『すみません。今日はここに入院中の高梨伶菜さんにコレを届けに来たんです。』
「高梨さん・・・?!」
『昨日こちらで出産されたと聞きまして、それでコレを。』
「プレゼント・・・・ですか?」
持っていた紙袋を差し出すと、看護師さんは少し仰け反りながらそれをまじまじと見る。
そして俺の名札のほうへ再び視線をズラし、今度は何かを思い出そうとするかのように天井のほうを見上げた。
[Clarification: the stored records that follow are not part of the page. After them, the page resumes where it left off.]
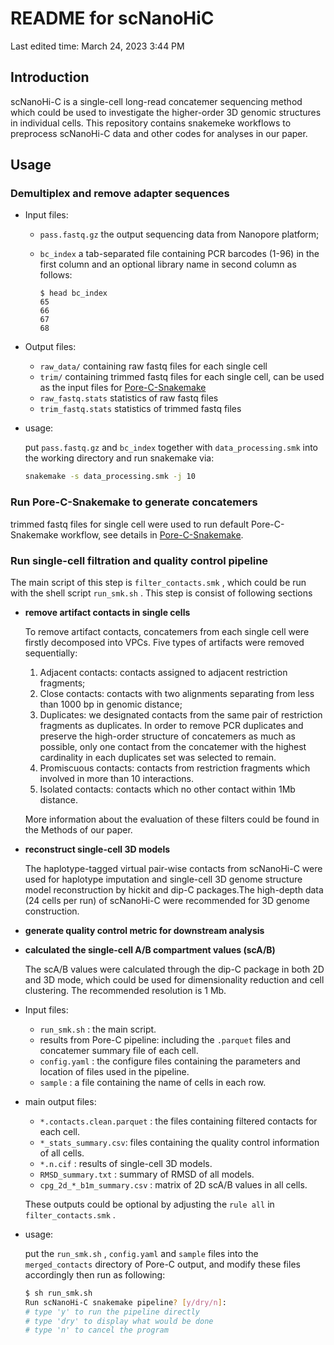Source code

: # README for scNanoHiC

Last edited time: March 24, 2023 3:44 PM

## Introduction

scNanoHi-C is a single-cell long-read concatemer sequencing method which could be used to investigate the higher-order 3D genomic structures in individual cells. This repository contains snakemeke workflows to preprocess scNanoHi-C data and other codes for analyses in our paper.

## Usage

### Demultiplex and remove adapter sequences

- Input files:
    - `pass.fastq.gz` the output sequencing data from Nanopore platform;
    - `bc_index` a tab-separated file containing PCR barcodes (1-96) in the first column and an optional library name in second column as follows:
        
        ```
        $ head bc_index
        65
        66
        67
        68
        ```
        
- Output files:
    - `raw_data/`  containing raw fastq files for each single cell
    - `trim/` containing trimmed fastq files for each single cell, can be used as the input files for [Pore-C-Snakemake](https://github.com/nanoporetech/Pore-C-Snakemake)
    - `raw_fastq.stats` statistics of raw fastq files
    - `trim_fastq.stats` statistics of trimmed fastq files
- usage:
    
    put `pass.fastq.gz` and  `bc_index` together with `data_processing.smk` into the working directory and run snakemake via:
    
    ```bash
    snakemake -s data_processing.smk -j 10
    ```
    

### Run Pore-C-Snakemake to generate concatemers

trimmed fastq files for single cell were used to run default Pore-C-Snakemake workflow, see details in [Pore-C-Snakemake](https://github.com/nanoporetech/Pore-C-Snakemake).

### Run single-cell filtration and quality control pipeline

The main script of this step is `filter_contacts.smk` , which could be  run with the shell script `run_smk.sh` . This step is consist of following sections

- **remove artifact contacts in single cells**
    
    To remove artifact contacts, concatemers from each single cell were firstly decomposed into VPCs. Five types of artifacts were removed sequentially:
    
    1. Adjacent contacts: contacts assigned to adjacent restriction fragments;
    2. Close contacts: contacts with two alignments separating from less than 1000 bp in genomic distance;
    3. Duplicates: we designated contacts from the same pair of restriction fragments as duplicates. In order to remove PCR duplicates and preserve the high-order structure of concatemers as much as possible, only one contact from the concatemer with the highest cardinality in each duplicates set was selected to remain.
    4. Promiscuous contacts: contacts from restriction fragments which involved in more than 10 interactions.
    5. Isolated contacts: contacts which no other contact within 1Mb distance.
    
    More information about the evaluation of these filters could be found in the Methods of our paper.
    
- **reconstruct single-cell 3D models**
    
    The haplotype-tagged virtual pair-wise contacts from scNanoHi-C were used for haplotype imputation and single-cell 3D genome structure model reconstruction by hickit and dip-C packages.The high-depth data (24 cells per run) of scNanoHi-C were recommended for 3D genome construction.
    
- **generate quality control metric for downstream analysis**
- **calculated the single-cell A/B compartment values (scA/B)**
    
    The scA/B values were calculated through the dip-C package in both 2D and 3D mode, which could be used for dimensionality reduction and cell clustering. The recommended resolution is 1 Mb.
    
- Input files:
    - `run_smk.sh` : the main script.
    - results from Pore-C pipeline: including the `.parquet` files and concatemer summary file of each cell.
    - `config.yaml` : the configure files containing the parameters and location of files used in the pipeline.
    - `sample` : a file containing the name of cells in each row.
- main output files:
    - `*.contacts.clean.parquet` : the files containing filtered contacts for each cell.
    - `*_stats_summary.csv`: files containing the quality control information of all cells.
    - `*.n.cif` : results of single-cell 3D models.
    - `RMSD_summary.txt` : summary of RMSD of all models.
    - `cpg_2d_*_b1m_summary.csv` : matrix of 2D scA/B values in all cells.
    
    These outputs could be optional by adjusting the `rule all` in `filter_contacts.smk` .
    
- usage:
    
    put the `run_smk.sh` , `config.yaml` and `sample` files into the `merged_contacts` directory of Pore-C output, and modify these files accordingly then run as following:
    
    ```bash
    $ sh run_smk.sh
    Run scNanoHi-C snakemake pipeline? [y/dry/n]:
    # type 'y' to run the pipeline directly
    # type 'dry' to display what would be done
    # type 'n' to cancel the program
    ```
多分、この人の頭の中・・俺のせいで混乱させているんだろう
手術着姿の男がプレゼントを持って真夜中に現れるとか
一歩間違えれば不審者だ
『ちょっと事情があって、至急、彼女の知人に届けるように頼まれて・・・ちなみに中身はベビー靴です。ご本人にはお楽しみということで内緒にしておいて欲しい・・・とのことですけど。』
さっきは咄嗟に嘘をつき、申し訳ないと思ったけれど、
”彼女の知人に頼まれて”
この場合は嘘も方便という言い訳もありかもしれない
俺からの届け物だと伶菜が知ったら、もしかしたら嫌な想いをさせてしまうかもしれない
俺は伶菜から逃げてしまった人間だから
「確か、先生は高梨さんの・・名古屋の病院での主治医の先生でしたよね?」
『ええ一応。』
俺と伶菜の繋がりを探ろうとする看護師に対して、胸を張って主治医だと言い切れない自分が残念すぎる
それに知人に頼まれて届け物とか、普通、主治医の仕事の範疇じゃない
これじゃ、逆に怪しまれるだろ
「わかりました。お預かりして、様子を見てご本人にお渡ししますね。」
『ありがとうございます。助かります。』
「それか、ご本人に確認を取った上ですけれど、朝、ご本人が起きられたら、直接お会いしてお渡しするというのはどうですか?・・・・先生、高梨さんのコト、気になっていらっしゃるからここまでいらっしゃったのでは?」
とりあえず理解してもらえたと思ったら、
まさかの看護師の気遣いによるものと思われるその提案。
確かに伶菜が今、どういう状況なのか気になる
だからこんなとこまでこんな時間に足を運んでしまった
でも、名古屋で伶菜のことをあんな風に突き放したんだ
合わせる顔なんてどこにもない
『いえ、折角ですが、これで失礼します。私も早急に診なくてはいけない心配な患者さんがいるので・・・・。』
俺は気を遣ってくれた看護師の厚意に応じることなく、丁寧にお辞儀をしてから踵を返した。
伶菜の今の状況も伺うことなく。
個人情報を漏らすわけにはいかない立場の看護師さんをこれ以上困らせるわけにはいかないから。
そして朝陽に向かって東京まで走ってきた俺は伶菜に会うことなく、今度は朝陽に背中を押されながら名古屋へ戻った。